Keeping “Difficult” Marine Fish

Keeping difficult marine fish - Copperband ButterflyThere are no real “difficult” fish; they survive just fine in the sea before someone comes along and collects them. They know what they need, and if we studied them in the sea, we would also know what they need, and it isn’t always about food (though most of the time, it is).

There is a reason different fish come from different places—why Moorish idols come from the South Pacific and not Coney Island, why mandarins come from the Philippines and not Bayonne, New Jersey. I have spent time underwater with most of the fish I have ever kept, and I learned more from swimming a few minutes with them than from all the articles I ever read about them.

Eating doesn’t equal thriving

We as aquarists have a large list of fish that some consider difficult. I say the fish are not difficult but that the aquarist is either lazy or just doesn’t know what that fish is supposed to eat. Not all fish will thrive on “normal” aquarium fare. Many will eat it, but eating something doesn’t always equate with thriving.

It is not the fishes’ fault if we can’t (or don’t want to) have the correct food on hand. I used to buy certain fish that had a bad reputation for dying because of not eating. I would figure that I am just smarter than anyone else, so I will just feed what I usually feed and the fish will be fine. But I was not as smart as I thought, and I lost plenty of fish with that type of thinking.

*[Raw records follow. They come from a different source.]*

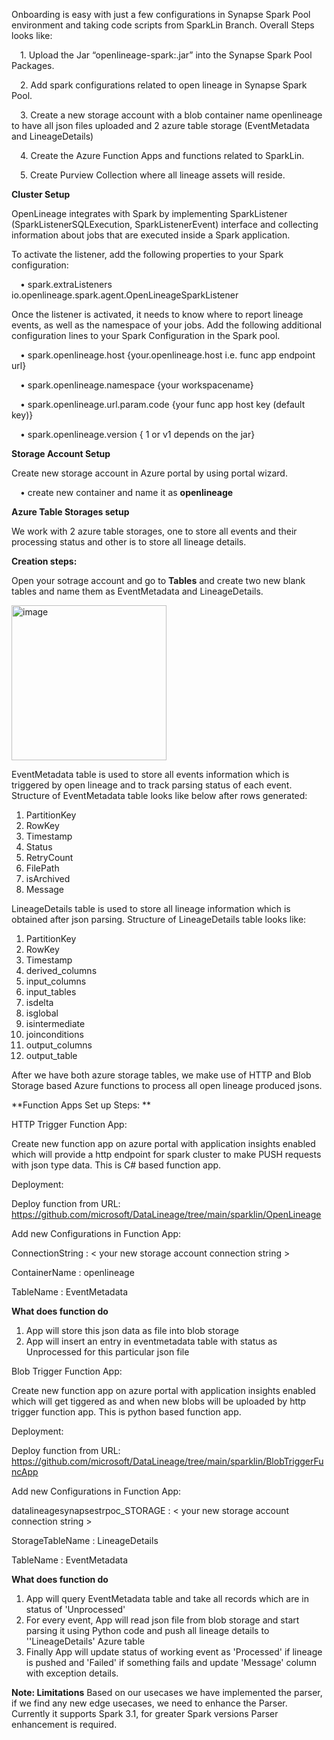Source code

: Onboarding is easy with just a few configurations in Synapse Spark Pool environment and taking code scripts from SparkLin Branch.
Overall Steps looks like:

&emsp;1. Upload the Jar “openlineage-spark:.jar” into the Synapse Spark Pool Packages.

&emsp;2. Add spark configurations related to open lineage in Synapse Spark Pool.

&emsp;3. Create a new storage account with a blob container name openlineage to have all json files uploaded and 2 azure table storage (EventMetadata and LineageDetails)

&emsp;4. Create the Azure Function Apps and  functions related to SparkLin.

&emsp;5. Create Purview Collection where all lineage assets will reside.

**Cluster Setup**

OpenLineage integrates with Spark by implementing SparkListener (SparkListenerSQLExecution, SparkListenerEvent) interface and collecting information about jobs that are executed inside a Spark application.

To activate the listener, add the following properties to your Spark configuration: 

&emsp;•	spark.extraListeners	io.openlineage.spark.agent.OpenLineageSparkListener

Once the listener is activated, it needs to know where to report lineage events, as well as the namespace of your jobs. Add the following additional configuration lines to your Spark Configuration in the Spark pool.

&emsp;•	spark.openlineage.host                 {your.openlineage.host i.e. func app endpoint url}

&emsp;•	spark.openlineage.namespace            {your workspacename}

&emsp;•	spark.openlineage.url.param.code       {your func app host key (default key)}

&emsp;•	spark.openlineage.version              { 1 or v1 depends on the jar}


**Storage Account Setup**

Create new storage account in Azure portal by using portal wizard.

&emsp;• create new container and name it as **openlineage**


**Azure Table Storages setup**

We work with 2 azure table storages, one to store all events and their processing status and other is to store all lineage details.

**Creation steps:**

Open your sotrage account and go to **Tables** and create two new blank tables and name them as EventMetadata and LineageDetails.

<img width="248" alt="image" src="https://user-images.githubusercontent.com/123259339/214266628-8ce0ccc7-0811-481e-bc5d-ef97b7cf992a.png">


EventMetadata table is used to store all events information which is triggered by open lineage and to track parsing status of each event.
Structure of EventMetadata table looks like below after rows generated:
1. PartitionKey
2. RowKey
3. Timestamp
4. Status
5. RetryCount
6. FilePath
7. isArchived
8. Message

LineageDetails table is used to store all lineage information which is obtained after json parsing.
Structure of LineageDetails table looks like:
1. PartitionKey
2. RowKey
3. Timestamp
4. derived_columns
5. input_columns
6. input_tables
7. isdelta
8. isglobal
9. isintermediate
10. joinconditions
11. output_columns
12. output_table
 
After we have both azure storage tables, we make use of HTTP and Blob Storage based Azure functions to process all open lineage produced jsons.

**Function Apps Set up Steps: **

HTTP Trigger Function App:

Create new function app on azure portal with application insights enabled which will provide a http endpoint for spark cluster to make PUSH requests with json type data. This is C# based function app.

Deployment:

Deploy function from URL: https://github.com/microsoft/DataLineage/tree/main/sparklin/OpenLineage

Add new Configurations in Function App:

ConnectionString   :   < your new storage account connection string >

ContainerName      :   openlineage

TableName          :   EventMetadata

**What does function do**
1. App will store this json data as file into blob storage
2. App will insert an entry in eventmetadata table with status as Unprocessed for this particular json file

Blob Trigger Function App:

Create new function app on azure portal with application insights enabled which will get tiggered as and when new blobs will be uploaded by http trigger function app. This is python based function app.

Deployment:

Deploy function from URL: https://github.com/microsoft/DataLineage/tree/main/sparklin/BlobTriggerFuncApp

Add new Configurations in Function App:

datalineagesynapsestrpoc_STORAGE   :   < your new storage account connection string >

StorageTableName                   :   LineageDetails

TableName                          :   EventMetadata

**What does function do**
1. App will query EventMetadata table and take all records which are in status of 'Unprocessed'
2. For every event, App will read json file from blob storage and start parsing it using Python code and push all lineage details to ''LineageDetails' Azure table
3. Finally App will update status of working event as 'Processed' if lineage is pushed and 'Failed' if something fails and update 'Message' column with exception details.

**Note: Limitations**
Based on our usecases we have implemented the parser, if we find any new edge usecases, we need to enhance the Parser.
Currently it supports Spark 3.1, for greater Spark versions Parser enhancement is required.
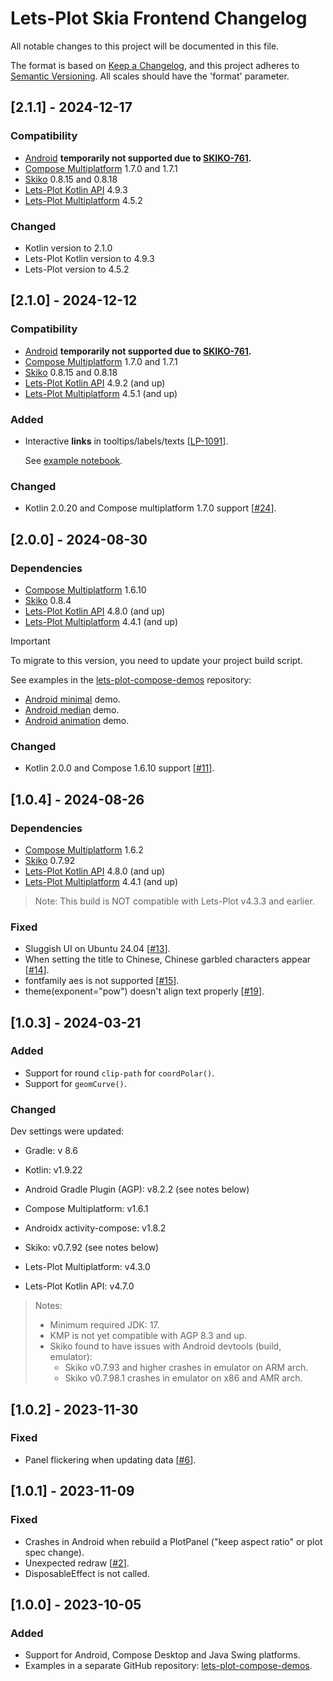 # Lets-Plot Skia Frontend Changelog

All notable changes to this project will be documented in this file.

The format is based on [Keep a Changelog](https://keepachangelog.com/en/1.0.0/), and this project adheres
to [Semantic Versioning](https://semver.org/spec/v2.0.0.html). All scales should have the 'format' parameter.

## [2.1.1] - 2024-12-17

### Compatibility

- [Android](https://developer.android.com/compose) **temporarily not supported due to [SKIKO-761](https://youtrack.jetbrains.com/issue/SKIKO-761).**
- [Compose Multiplatform](https://github.com/JetBrains/compose-multiplatform) 1.7.0 and 1.7.1
- [Skiko](https://github.com/JetBrains/skiko) 0.8.15 and 0.8.18
- [Lets-Plot Kotlin API](https://github.com/JetBrains/lets-plot-kotlin) 4.9.3
- [Lets-Plot Multiplatform](https://github.com/JetBrains/lets-plot) 4.5.2

### Changed

- Kotlin version to 2.1.0
- Lets-Plot Kotlin version to 4.9.3
- Lets-Plot version to 4.5.2


## [2.1.0] - 2024-12-12

### Compatibility

- [Android](https://developer.android.com/compose) **temporarily not supported due to [SKIKO-761](https://youtrack.jetbrains.com/issue/SKIKO-761).**
- [Compose Multiplatform](https://github.com/JetBrains/compose-multiplatform) 1.7.0 and 1.7.1
- [Skiko](https://github.com/JetBrains/skiko) 0.8.15 and 0.8.18
- [Lets-Plot Kotlin API](https://github.com/JetBrains/lets-plot-kotlin) 4.9.2 (and up)
- [Lets-Plot Multiplatform](https://github.com/JetBrains/lets-plot) 4.5.1 (and up)


### Added
- Interactive **links** in tooltips/labels/texts [[LP-1091](https://github.com/JetBrains/lets-plot/issues/1091)].

  See [example notebook](https://nbviewer.org/github/JetBrains/lets-plot-kotlin/blob/master/docs/examples/jupyter-notebooks/f-4.9.0/lp_verse.ipynb).


### Changed

- Kotlin 2.0.20 and Compose multiplatform 1.7.0 support [[#24](https://github.com/JetBrains/lets-plot-skia/issues/24)].


## [2.0.0] - 2024-08-30

### Dependencies

- [Compose Multiplatform](https://github.com/JetBrains/compose-multiplatform) 1.6.10
- [Skiko](https://github.com/JetBrains/skiko) 0.8.4
- [Lets-Plot Kotlin API](https://github.com/JetBrains/lets-plot-kotlin) 4.8.0 (and up)
- [Lets-Plot Multiplatform](https://github.com/JetBrains/lets-plot) 4.4.1 (and up)

> [!IMPORTANT]
> To migrate to this version, you need to update your project build script. 
> 
> See examples in the [lets-plot-compose-demos](https://github.com/JetBrains/lets-plot-compose-demos) repository:
> - [Android minimal](https://github.com/JetBrains/lets-plot-compose-demos/blob/main/compose-android-min/build.gradle.kts) demo.
> - [Android median](https://github.com/JetBrains/lets-plot-compose-demos/blob/main/compose-android-median/build.gradle.kts) demo.
> - [Android animation](https://github.com/JetBrains/lets-plot-compose-demos/blob/main/compose-android-redraw/build.gradle.kts) demo.


### Changed
- Kotlin 2.0.0 and Compose 1.6.10 support [[#11](https://github.com/JetBrains/lets-plot-skia/issues/11)].

## [1.0.4] - 2024-08-26

### Dependencies

- [Compose Multiplatform](https://github.com/JetBrains/compose-multiplatform) 1.6.2
- [Skiko](https://github.com/JetBrains/skiko) 0.7.92
- [Lets-Plot Kotlin API](https://github.com/JetBrains/lets-plot-kotlin) 4.8.0 (and up)
- [Lets-Plot Multiplatform](https://github.com/JetBrains/lets-plot) 4.4.1 (and up)

> Note: 
>  This build is NOT compatible with Lets-Plot v4.3.3 and earlier.

### Fixed
- Sluggish UI on Ubuntu 24.04 [[#13](https://github.com/JetBrains/lets-plot-skia/issues/13)].
- When setting the title to Chinese, Chinese garbled characters appear [[#14](https://github.com/JetBrains/lets-plot-skia/issues/14)].
- fontfamily aes is not supported [[#15](https://github.com/JetBrains/lets-plot-skia/issues/15)].
- theme(exponent="pow") doesn't align text properly [[#19](https://github.com/JetBrains/lets-plot-skia/issues/19)].


## [1.0.3] - 2024-03-21

### Added

- Support for round `clip-path` for `coordPolar()`.
- Support for `geomCurve()`.

### Changed

Dev settings were updated:
- Gradle: v 8.6
- Kotlin: v1.9.22
- Android Gradle Plugin (AGP): v8.2.2 (see notes below)
- Compose Multiplatform: v1.6.1
- Androidx activity-compose: v1.8.2
- Skiko: v0.7.92 (see notes below)

- Lets-Plot Multiplatform: v4.3.0
- Lets-Plot Kotlin API: v4.7.0

> Notes:
>  - Minimum required JDK: 17.
>  - KMP is not yet compatible with AGP 8.3 and up.
>  - Skiko found to have issues with Android devtools (build, emulator):
>    - Skiko v0.7.93 and higher crashes in emulator on ARM arch.
>    - Skiko v0.7.98.1 crashes in emulator on x86 and AMR arch.


## [1.0.2] - 2023-11-30

### Fixed

- Panel flickering when updating data [[#6](https://github.com/JetBrains/lets-plot-skia/issues/6)].


## [1.0.1] - 2023-11-09

### Fixed

- Crashes in Android when rebuild a PlotPanel ("keep aspect ratio" or plot spec change).
- Unexpected redraw [[#2](https://github.com/JetBrains/lets-plot-skia/issues/2)].
- DisposableEffect is not called.


## [1.0.0] - 2023-10-05

### Added

- Support for Android, Compose Desktop and Java Swing platforms.
- Examples in a separate GitHub repository: [lets-plot-compose-demos](https://github.com/JetBrains/lets-plot-compose-demos).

How many people buy a Moorish Idol and feed it pellets, mysis, and flakes and wonder why that fish lived only a few months to a year? How many mandarins die in people’s tanks even though they were “taught” to eat pellets or mysis? How many twinspot gobies are lost? Why do we lose so many copperband butterflies? Are Supermodels really that skinny? Oh, sorry, my mind drifts!

Some of those fish are not really difficult and are actually quite robust. They just have to be fed correctly.

Mandarins gotta have pods

Pellets and mysis are not proper foods for mandarins, and although they may eat them, they also need a bunch of “pods” (e.g., amphipods, copepods) every day or they will be short-lived.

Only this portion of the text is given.